» What you should do
If a line in the records below contains the word "roku", copy it.

'''

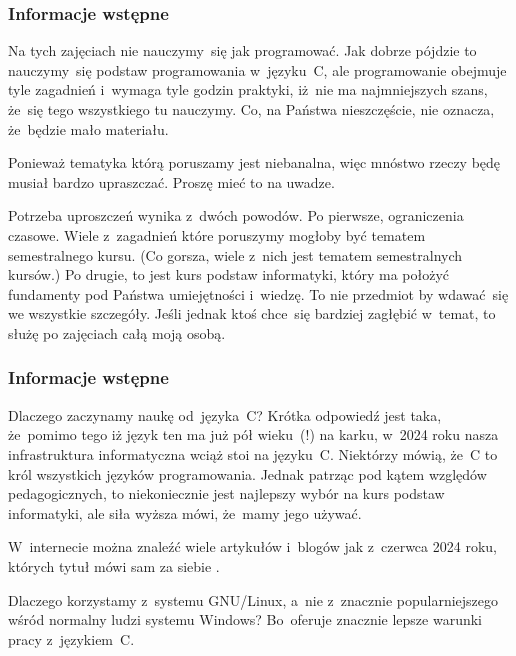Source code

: \documentclass[10pt,t]{beamer}
\begin{document}
\begin{frame}
  \frametitle{Informacje wstępne}


  Na tych zajęciach \alert{nie} nauczymy~się jak programować. Jak dobrze
  pójdzie to nauczymy~się podstaw programowania w~języku~C, ale
  programowanie obejmuje tyle zagadnień i~wymaga tyle godzin praktyki,
  iż~nie ma najmniejszych szans, że~się tego wszystkiego tu nauczymy.
  Co, na Państwa nieszczęście, nie oznacza, że~będzie mało materiału.

  Ponieważ tematyka którą poruszamy jest niebanalna, więc mnóstwo rzeczy
  będę musiał bardzo \alert{upraszczać}. Proszę mieć to na uwadze.

  Potrzeba uproszczeń wynika z~dwóch powodów. Po pierwsze, ograniczenia
  czasowe. Wiele z~zagadnień które poruszymy mogłoby być tematem
  semestralnego kursu. (Co gorsza, wiele z~nich \alert{jest} tematem
  semestralnych kursów.) Po drugie, to jest kurs \alert{podstaw}
  informatyki, który ma położyć fundamenty pod Państwa umiejętności
  i~wiedzę. To nie przedmiot by wdawać~się we wszystkie szczegóły. Jeśli
  jednak ktoś chce~się bardziej zagłębić w~temat, to służę po zajęciach
  całą moją osobą.

\end{frame}





\begin{frame}
  \frametitle{Informacje wstępne}


  Dlaczego zaczynamy naukę od~języka~C? Krótka odpowiedź jest taka,
  że~pomimo tego iż język ten ma już pół wieku~(!) na karku, w~2024 roku
  nasza infrastruktura informatyczna wciąż stoi na języku~C. Niektórzy
  mówią, że~C to król wszystkich języków programowania. Jednak patrząc pod
  kątem względów pedagogicznych, to niekoniecznie jest najlepszy wybór
  na kurs podstaw informatyki, ale siła wyższa mówi, że~mamy jego używać.

  W~internecie można znaleźć wiele artykułów i~blogów jak
  z~czerwca 2024 roku, których tytuł mówi sam za siebie
  \parencite{Scott-C-programming-is-still-ETC-Ver-2024}.

  Dlaczego korzystamy z~systemu GNU/Linux, a~nie z~znacznie
  popularniejszego wśród normalny ludzi systemu Windows? Bo~oferuje
  znacznie lepsze warunki pracy z~językiem~C.

\end{frame}
\end{document}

'''

» Exercise result
  że~pomimo tego iż język ten ma już pół wieku~(!) na karku, w~2024 roku
  z~czerwca 2024 roku, których tytuł mówi sam za siebie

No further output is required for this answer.